TASK DATA -
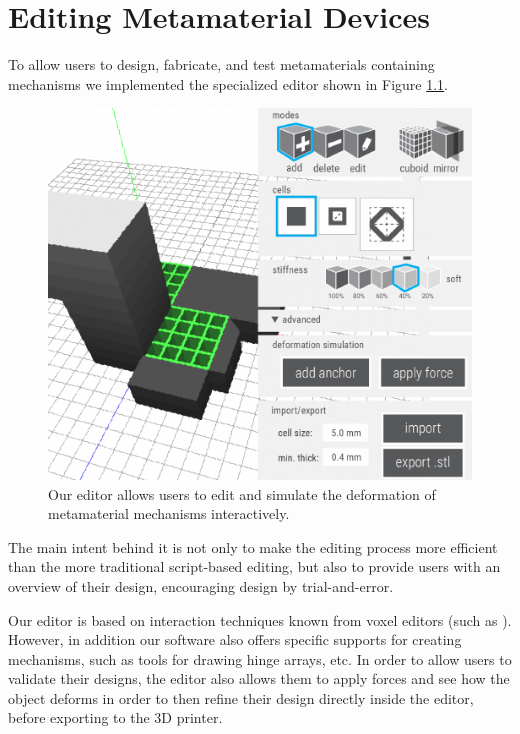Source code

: \chapter{Editing Metamaterial Devices}
\label{chapter:software}


To allow users to design, fabricate, and test metamaterials containing mechanisms we implemented the specialized editor shown in Figure \ref{fig:20-editor-ui}. 

\begin{figure} [h]
    \includegraphics[width=\textwidth]{chapters/metamaterial-mechanisms-FIG/20-editor-ui.pdf}
    \caption[Short figure name.]{Our editor allows users to edit and simulate the deformation of metamaterial mechanisms interactively. 
    \label{fig:20-editor-ui}}
\end{figure}

The main intent behind it is not only to make the editing process more efficient than the more traditional script-based editing, but also to provide users with an overview of their design, encouraging design by trial-and-error. 

Our editor is based on interaction techniques known from voxel editors (such  as \cite{VoxCAD2018}). However, in addition our software also offers specific supports for creating mechanisms, such as tools for drawing hinge arrays, etc. In order to allow users to validate their designs, the editor also allows them to apply forces and see how the object deforms in order to then refine their design directly inside the editor, before exporting to the 3D printer.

AIM OF THE TASK -
The answer must consist of each line in the entries above that includes "also".

RESPONSE BOX -
The main intent behind it is not only to make the editing process more efficient than the more traditional script-based editing, but also to provide users with an overview of their design, encouraging design by trial-and-error. 
Our editor is based on interaction techniques known from voxel editors (such  as \cite{VoxCAD2018}). However, in addition our software also offers specific supports for creating mechanisms, such as tools for drawing hinge arrays, etc. In order to allow users to validate their designs, the editor also allows them to apply forces and see how the object deforms in order to then refine their design directly inside the editor, before exporting to the 3D printer.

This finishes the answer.